The important question that needs to be answered about the Brazilian Grand Prix is how it was that the classification was issued incorrectly - if it is judged that this was the case. The timing screens immediately after the race showed the order on lap 54. Several journalists (who have very tight deadlines in Brazil) where in the process of writing stories with Giancarlo Fisichella as the winner. Those who kept lap charts were busy arguing that Fisichella had completed lap 55 and therefore that the classification should have been at the end of lap 53. But its seems that everyone was wrong because Fisichella did not take the red flag before he crossed the finish line and so it was his 56th lap when the race was stopped. Thus the classification should have been taken at the end of lap 54, as the screens indicated. At some point (several minutes) after the race ended this was switched to the classification at the end of lap 53 which made Kimi Raikkonen the winner as he was still in the lead at that point.

The mess in Brazil may also be linked to the fact that for the first time in memory Race Control also missed a clear violation of the rules when Ralf Schumacher overtook Jos Verstappen before the start-finish line at the first restart. This should have been reported and punished with a drive-through penalty. Several drivers also reported yellow flag overtaking incidents which were not punished.
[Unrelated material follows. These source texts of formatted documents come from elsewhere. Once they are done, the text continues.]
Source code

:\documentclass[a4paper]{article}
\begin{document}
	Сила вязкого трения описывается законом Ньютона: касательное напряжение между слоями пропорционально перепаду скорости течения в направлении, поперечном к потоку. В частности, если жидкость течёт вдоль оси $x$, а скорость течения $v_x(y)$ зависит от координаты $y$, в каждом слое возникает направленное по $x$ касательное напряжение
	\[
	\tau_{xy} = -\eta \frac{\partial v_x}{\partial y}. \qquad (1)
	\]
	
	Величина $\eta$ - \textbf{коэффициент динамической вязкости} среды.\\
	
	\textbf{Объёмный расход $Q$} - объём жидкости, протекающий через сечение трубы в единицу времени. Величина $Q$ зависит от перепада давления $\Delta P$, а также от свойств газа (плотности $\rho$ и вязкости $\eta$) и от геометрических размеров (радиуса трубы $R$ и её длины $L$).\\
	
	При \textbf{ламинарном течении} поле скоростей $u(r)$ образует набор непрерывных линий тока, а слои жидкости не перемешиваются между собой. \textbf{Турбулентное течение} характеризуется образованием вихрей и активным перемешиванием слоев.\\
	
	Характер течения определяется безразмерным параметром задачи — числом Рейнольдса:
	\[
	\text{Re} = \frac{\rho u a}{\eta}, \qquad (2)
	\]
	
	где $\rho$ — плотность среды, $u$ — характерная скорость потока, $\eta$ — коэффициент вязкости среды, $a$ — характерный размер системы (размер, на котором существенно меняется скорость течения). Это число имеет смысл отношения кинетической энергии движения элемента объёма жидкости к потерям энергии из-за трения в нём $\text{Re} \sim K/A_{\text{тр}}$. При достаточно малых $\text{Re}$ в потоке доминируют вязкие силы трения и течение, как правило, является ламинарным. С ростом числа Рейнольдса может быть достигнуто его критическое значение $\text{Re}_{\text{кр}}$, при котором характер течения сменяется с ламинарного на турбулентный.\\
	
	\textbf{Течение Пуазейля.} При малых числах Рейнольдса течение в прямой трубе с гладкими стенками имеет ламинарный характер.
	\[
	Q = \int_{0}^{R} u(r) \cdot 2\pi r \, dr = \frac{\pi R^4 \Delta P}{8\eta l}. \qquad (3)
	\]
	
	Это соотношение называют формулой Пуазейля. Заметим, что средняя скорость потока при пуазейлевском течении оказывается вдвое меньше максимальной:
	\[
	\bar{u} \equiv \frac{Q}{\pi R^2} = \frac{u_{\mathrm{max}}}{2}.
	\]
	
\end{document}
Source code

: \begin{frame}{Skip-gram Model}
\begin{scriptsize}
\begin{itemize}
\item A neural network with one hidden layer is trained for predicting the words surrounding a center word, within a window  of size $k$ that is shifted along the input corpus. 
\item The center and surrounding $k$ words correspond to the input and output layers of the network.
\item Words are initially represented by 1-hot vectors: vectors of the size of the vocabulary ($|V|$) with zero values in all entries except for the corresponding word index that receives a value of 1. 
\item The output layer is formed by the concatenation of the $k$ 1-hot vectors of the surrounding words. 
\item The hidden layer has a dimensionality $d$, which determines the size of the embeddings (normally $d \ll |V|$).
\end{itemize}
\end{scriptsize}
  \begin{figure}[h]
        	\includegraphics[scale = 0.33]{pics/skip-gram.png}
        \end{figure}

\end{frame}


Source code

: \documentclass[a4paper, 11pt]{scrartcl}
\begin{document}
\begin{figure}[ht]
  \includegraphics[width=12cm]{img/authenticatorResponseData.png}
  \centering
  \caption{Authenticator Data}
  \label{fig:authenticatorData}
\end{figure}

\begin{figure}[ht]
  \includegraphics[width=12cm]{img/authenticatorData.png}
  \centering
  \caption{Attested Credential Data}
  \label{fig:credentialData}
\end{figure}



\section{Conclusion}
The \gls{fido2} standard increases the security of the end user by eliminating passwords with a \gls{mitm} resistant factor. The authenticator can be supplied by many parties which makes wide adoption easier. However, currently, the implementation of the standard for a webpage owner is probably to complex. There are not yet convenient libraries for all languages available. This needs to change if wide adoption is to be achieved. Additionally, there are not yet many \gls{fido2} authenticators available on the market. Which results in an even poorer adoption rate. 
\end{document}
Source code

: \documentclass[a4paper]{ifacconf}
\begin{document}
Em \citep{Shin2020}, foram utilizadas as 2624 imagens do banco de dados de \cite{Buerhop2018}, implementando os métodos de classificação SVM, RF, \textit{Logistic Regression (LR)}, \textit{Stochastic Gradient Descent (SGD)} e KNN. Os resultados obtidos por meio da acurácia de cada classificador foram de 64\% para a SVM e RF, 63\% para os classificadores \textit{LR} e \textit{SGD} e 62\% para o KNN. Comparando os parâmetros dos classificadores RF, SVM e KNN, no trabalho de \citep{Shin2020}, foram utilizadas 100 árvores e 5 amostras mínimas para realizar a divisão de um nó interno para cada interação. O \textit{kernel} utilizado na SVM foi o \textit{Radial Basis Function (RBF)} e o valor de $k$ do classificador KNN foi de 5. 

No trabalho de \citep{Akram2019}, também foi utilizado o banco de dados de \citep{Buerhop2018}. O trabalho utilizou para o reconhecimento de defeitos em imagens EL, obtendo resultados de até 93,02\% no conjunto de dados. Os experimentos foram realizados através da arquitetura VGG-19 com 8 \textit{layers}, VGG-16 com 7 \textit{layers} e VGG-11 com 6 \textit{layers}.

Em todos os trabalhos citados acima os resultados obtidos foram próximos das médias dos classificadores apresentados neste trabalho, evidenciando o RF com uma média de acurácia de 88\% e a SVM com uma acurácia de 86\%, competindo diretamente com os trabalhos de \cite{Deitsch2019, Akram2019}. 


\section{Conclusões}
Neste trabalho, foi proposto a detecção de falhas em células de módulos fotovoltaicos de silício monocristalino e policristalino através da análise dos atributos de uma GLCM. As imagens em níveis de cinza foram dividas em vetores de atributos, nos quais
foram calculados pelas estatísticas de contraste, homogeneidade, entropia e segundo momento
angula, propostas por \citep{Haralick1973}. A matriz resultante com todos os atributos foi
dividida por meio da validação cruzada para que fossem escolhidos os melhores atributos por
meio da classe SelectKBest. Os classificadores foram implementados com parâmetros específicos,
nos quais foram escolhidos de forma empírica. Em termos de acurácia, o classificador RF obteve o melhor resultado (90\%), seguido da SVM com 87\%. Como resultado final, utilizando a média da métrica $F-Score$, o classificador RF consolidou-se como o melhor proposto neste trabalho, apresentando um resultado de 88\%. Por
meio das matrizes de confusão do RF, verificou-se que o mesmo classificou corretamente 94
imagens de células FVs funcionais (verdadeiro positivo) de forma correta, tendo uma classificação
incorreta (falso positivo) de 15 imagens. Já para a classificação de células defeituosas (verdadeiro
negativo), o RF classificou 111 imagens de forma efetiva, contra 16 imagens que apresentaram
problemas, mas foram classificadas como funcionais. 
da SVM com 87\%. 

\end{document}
The interesting point in all this is that there may be a reason for it all happening at the same event. The demise of the Formula One television digital broadcasts means that some of the technology which was used by Race Control may no longer be available.

The digital broadcast center - known in the Formula 1 paddock as "Bakersville" after Eddie Baker, the former Brabham mechanic who ran it - was producing groundbreaking digital TV coverage of Grands Prix racing. This was able to monitor the exact position of each car on the track at any time. This was very useful for the TV crews because it enabled them to have the cameras better coordinated and to have the captioning much more reliable. This was achieved by the use of a fiber optic cable "ring" of the circuit, linking together sensors which are placed every 100m. As the computers knew exactly where the cars were and how fast they were going it was possible to monitor incidents and we believe that software existed which indicated if a driver has gone through an accident scene faster than he should have done or overtaken when he was not supposed to have done.